CoinMetrics: Bitcoin and Ethereum Now Immune To 51% Attacks

Published: Feb 16, 2024 | Last Updated: Mar 17, 2024
Howard Kane
The representation of Bitcoin and Ethereum being very secure
Image: The representation of Bitcoin and Ethereum being very secure

Recent research deems top cryptocurrencies virtually immune to major cyberattacks, ensuring transaction integrity.

Recent research has brought a wave of relief to cryptocurrency enthusiasts and investors, as it suggests that the two leading cryptocurrencies, Bitcoin (BTC) and Ethereum (ETH), have reached a level of security that makes them virtually immune to certain types of cyberattacks. Specifically, the feared 51% and 34% attacks, which could allow attackers to alter blockchain transactions, are now considered "economically unfeasible."

Understanding the Economics Behind the Security

These findings are based on the immense cost that would be required to carry out such attacks. For instance, on December 31, 2023, the cost to attack Ethereum was estimated to be a staggering $34.39 billion. Similarly, for Bitcoin, an attacker would need to invest over $20 billion to produce enough ASIC mining units to gain control. This is not only a matter of financial resources but also a practical impossibility due to microprocessor production limitations.

Moreover, even if an attacker were to consider colluding with hardware manufacturers, they would face insurmountable supply-chain issues. The high electricity costs associated with running the necessary machines further add to the prohibitive nature of such attacks. This combination of factors has led researchers to conclude that the security of Bitcoin and Ethereum has evolved significantly, making the costs and risks associated with attacks far outweigh any potential benefits.

Assessing the Feasibility of a 51% Attack

Coin Metrics, a blockchain analysis firm, has also weighed in on the matter, reinforcing the notion that Bitcoin and Ethereum are now immune to 51% attacks. Their research used a 'Total Cost to Attack' metric, which takes into account the cost and operational expenses required to achieve majority control over the network's mining power or staked crypto.

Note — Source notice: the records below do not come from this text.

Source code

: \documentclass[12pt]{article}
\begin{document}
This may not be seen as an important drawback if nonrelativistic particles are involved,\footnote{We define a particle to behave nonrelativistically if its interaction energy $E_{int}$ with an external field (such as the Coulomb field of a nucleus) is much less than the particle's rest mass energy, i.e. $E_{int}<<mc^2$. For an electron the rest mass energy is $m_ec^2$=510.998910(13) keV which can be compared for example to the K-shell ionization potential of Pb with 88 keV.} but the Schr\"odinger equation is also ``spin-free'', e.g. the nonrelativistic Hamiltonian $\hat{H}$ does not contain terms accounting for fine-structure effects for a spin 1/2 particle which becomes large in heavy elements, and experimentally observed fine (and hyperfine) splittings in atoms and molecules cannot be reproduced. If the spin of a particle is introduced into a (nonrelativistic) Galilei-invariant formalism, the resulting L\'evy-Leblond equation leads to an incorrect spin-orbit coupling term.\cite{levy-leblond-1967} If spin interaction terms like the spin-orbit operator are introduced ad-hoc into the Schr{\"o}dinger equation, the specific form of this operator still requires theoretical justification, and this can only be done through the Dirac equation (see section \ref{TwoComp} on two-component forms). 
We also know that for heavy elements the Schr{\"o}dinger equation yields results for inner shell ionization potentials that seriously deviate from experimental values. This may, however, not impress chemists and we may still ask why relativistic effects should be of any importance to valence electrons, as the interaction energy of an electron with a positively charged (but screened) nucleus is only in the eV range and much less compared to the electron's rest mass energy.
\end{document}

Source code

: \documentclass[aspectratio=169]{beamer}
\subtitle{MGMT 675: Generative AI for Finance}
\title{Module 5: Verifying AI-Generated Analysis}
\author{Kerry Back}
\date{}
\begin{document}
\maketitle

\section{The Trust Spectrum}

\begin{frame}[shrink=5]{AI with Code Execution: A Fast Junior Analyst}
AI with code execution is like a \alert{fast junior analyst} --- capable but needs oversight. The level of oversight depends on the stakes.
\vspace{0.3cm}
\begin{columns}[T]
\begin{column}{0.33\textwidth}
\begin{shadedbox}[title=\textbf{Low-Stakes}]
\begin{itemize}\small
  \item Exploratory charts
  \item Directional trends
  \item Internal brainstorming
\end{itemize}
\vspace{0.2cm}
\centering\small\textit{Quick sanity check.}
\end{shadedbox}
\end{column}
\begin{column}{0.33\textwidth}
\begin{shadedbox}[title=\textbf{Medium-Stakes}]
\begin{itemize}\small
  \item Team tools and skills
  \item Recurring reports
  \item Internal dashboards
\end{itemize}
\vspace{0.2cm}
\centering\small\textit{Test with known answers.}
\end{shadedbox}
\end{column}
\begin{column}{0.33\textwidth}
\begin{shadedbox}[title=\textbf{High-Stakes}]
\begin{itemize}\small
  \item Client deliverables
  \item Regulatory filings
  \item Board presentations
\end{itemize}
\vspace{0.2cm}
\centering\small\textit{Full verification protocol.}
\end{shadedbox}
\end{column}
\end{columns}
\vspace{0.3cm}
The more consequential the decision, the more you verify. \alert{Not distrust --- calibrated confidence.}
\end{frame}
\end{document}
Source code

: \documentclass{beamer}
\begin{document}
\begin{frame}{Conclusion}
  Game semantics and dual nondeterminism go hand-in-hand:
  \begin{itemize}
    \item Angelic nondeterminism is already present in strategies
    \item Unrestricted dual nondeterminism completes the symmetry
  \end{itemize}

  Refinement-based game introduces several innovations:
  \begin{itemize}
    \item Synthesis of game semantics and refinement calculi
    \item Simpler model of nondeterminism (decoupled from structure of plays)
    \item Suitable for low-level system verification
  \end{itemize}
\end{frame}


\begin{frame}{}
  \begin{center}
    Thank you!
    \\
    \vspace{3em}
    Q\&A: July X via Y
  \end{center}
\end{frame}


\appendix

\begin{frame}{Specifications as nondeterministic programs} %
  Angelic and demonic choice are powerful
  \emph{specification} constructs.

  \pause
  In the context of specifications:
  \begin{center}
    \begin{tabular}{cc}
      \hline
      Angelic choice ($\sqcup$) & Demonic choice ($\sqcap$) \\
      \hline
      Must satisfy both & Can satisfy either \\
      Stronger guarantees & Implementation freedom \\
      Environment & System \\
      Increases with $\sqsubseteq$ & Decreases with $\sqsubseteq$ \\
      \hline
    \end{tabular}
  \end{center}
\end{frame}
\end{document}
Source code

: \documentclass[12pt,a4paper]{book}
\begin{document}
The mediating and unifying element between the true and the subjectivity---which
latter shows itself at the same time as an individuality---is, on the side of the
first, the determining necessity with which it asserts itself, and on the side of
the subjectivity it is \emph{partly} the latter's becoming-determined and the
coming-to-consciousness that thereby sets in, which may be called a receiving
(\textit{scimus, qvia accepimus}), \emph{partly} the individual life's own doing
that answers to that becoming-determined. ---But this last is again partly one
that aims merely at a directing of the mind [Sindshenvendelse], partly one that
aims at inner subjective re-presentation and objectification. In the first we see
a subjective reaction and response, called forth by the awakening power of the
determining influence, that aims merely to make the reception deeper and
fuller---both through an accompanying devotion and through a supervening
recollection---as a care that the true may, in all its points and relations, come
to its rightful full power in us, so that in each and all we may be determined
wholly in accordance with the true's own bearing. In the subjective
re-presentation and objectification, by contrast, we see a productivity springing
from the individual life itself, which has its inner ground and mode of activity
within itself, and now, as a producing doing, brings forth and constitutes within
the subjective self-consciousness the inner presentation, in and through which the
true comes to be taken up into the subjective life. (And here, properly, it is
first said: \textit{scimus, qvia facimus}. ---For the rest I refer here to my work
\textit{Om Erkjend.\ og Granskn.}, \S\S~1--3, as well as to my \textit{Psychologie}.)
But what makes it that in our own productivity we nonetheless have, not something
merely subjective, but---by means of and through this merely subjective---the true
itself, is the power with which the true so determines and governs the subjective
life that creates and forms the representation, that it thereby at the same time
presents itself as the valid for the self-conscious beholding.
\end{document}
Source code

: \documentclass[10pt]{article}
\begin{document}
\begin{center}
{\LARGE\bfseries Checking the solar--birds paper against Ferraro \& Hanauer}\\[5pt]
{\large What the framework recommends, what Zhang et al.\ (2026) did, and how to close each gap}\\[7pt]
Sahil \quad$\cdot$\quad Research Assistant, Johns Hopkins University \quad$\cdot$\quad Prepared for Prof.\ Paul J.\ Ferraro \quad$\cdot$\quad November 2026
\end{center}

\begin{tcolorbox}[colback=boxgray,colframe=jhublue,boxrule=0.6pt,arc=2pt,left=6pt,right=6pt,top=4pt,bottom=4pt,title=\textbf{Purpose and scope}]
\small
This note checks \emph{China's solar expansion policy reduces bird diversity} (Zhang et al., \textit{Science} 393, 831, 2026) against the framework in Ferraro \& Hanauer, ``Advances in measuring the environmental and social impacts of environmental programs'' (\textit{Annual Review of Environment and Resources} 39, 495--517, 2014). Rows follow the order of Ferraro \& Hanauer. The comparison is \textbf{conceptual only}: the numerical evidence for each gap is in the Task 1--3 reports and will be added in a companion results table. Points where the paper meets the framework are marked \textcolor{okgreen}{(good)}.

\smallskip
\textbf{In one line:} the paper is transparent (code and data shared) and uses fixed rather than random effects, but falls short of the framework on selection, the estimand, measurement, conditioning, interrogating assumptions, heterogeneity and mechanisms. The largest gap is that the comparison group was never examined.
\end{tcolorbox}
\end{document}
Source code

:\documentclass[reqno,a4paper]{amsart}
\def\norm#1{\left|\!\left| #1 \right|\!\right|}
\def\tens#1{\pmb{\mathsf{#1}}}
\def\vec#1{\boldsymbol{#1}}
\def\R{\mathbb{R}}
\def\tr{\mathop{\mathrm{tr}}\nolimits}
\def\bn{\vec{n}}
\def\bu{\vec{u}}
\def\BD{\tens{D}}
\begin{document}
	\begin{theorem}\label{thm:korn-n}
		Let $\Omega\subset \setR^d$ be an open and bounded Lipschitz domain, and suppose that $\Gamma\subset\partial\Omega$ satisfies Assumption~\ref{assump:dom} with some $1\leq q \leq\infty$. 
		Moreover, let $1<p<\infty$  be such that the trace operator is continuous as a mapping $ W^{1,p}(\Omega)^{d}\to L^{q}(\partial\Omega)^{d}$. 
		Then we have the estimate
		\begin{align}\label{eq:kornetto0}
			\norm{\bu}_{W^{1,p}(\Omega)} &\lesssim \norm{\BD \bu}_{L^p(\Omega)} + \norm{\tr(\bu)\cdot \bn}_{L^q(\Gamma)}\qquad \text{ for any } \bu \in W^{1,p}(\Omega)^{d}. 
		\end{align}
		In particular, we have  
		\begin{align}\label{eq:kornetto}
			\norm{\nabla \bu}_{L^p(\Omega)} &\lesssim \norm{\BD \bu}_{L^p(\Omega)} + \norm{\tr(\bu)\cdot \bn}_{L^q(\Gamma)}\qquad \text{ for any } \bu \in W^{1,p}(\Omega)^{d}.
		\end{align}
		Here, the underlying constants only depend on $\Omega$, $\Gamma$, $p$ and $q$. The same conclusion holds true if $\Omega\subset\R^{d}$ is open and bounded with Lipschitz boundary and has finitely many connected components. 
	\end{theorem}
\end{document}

The findings show that for nation-states or any other entities, the financial and logistical barriers to executing a 51% attack are too high to be viable. For Bitcoin, the cost of such an attack would be around $20 billion, and the scarcity of ASIC mining rigs makes it impossible to acquire the necessary hardware. Ethereum presents a similar scenario, with the cost and time required to mount an attack being extremely prohibitive.


The implications of these studies are significant for the cryptocurrency community. They provide a sense of security for investors and users of Bitcoin and Ethereum, knowing that the integrity of their transactions is protected by economic and logistical safeguards. It also underscores the importance of continued investment in blockchain security and the development of robust decentralized networks.